What the task asks:
The result should be an exact copy of the entries below, free of pictures.

■ ■ ■ ■ ■ ■ ■

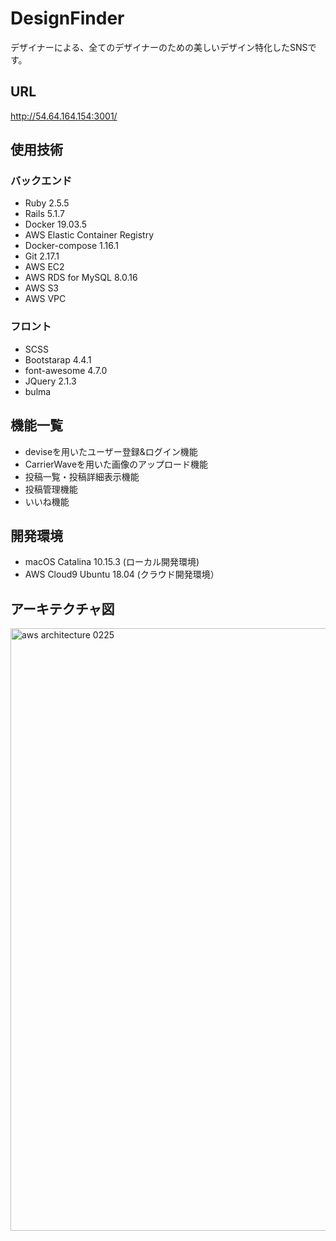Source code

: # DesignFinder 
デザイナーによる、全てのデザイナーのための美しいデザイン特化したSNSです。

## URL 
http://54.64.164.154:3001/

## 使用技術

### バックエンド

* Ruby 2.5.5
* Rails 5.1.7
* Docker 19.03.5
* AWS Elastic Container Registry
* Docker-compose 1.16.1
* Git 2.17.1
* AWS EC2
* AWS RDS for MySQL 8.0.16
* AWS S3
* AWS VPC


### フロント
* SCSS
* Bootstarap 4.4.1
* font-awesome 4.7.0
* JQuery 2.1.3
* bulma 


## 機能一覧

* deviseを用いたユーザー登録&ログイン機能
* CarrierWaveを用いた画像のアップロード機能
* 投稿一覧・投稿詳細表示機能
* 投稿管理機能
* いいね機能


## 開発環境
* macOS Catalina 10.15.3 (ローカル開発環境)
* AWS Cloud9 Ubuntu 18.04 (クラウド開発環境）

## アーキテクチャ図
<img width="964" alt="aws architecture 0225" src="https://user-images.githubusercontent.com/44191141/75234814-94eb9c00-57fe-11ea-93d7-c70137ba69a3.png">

■ ■ ■ ■ ■ ■ ■

Solution to this task:
Source code

: # DesignFinder 
デザイナーによる、全てのデザイナーのための美しいデザイン特化したSNSです。

## URL 
http://54.64.164.154:3001/

## 使用技術

### バックエンド

* Ruby 2.5.5
* Rails 5.1.7
* Docker 19.03.5
* AWS Elastic Container Registry
* Docker-compose 1.16.1
* Git 2.17.1
* AWS EC2
* AWS RDS for MySQL 8.0.16
* AWS S3
* AWS VPC


### フロント
* SCSS
* Bootstarap 4.4.1
* font-awesome 4.7.0
* JQuery 2.1.3
* bulma 


## 機能一覧

* deviseを用いたユーザー登録&ログイン機能
* CarrierWaveを用いた画像のアップロード機能
* 投稿一覧・投稿詳細表示機能
* 投稿管理機能
* いいね機能


## 開発環境
* macOS Catalina 10.15.3 (ローカル開発環境)
* AWS Cloud9 Ubuntu 18.04 (クラウド開発環境）

## アーキテクチャ図
<img width="964" alt="aws architecture 0225" src="https://user-images.githubusercontent.com/44191141/75234814-94eb9c00-57fe-11ea-93d7-c70137ba69a3.png">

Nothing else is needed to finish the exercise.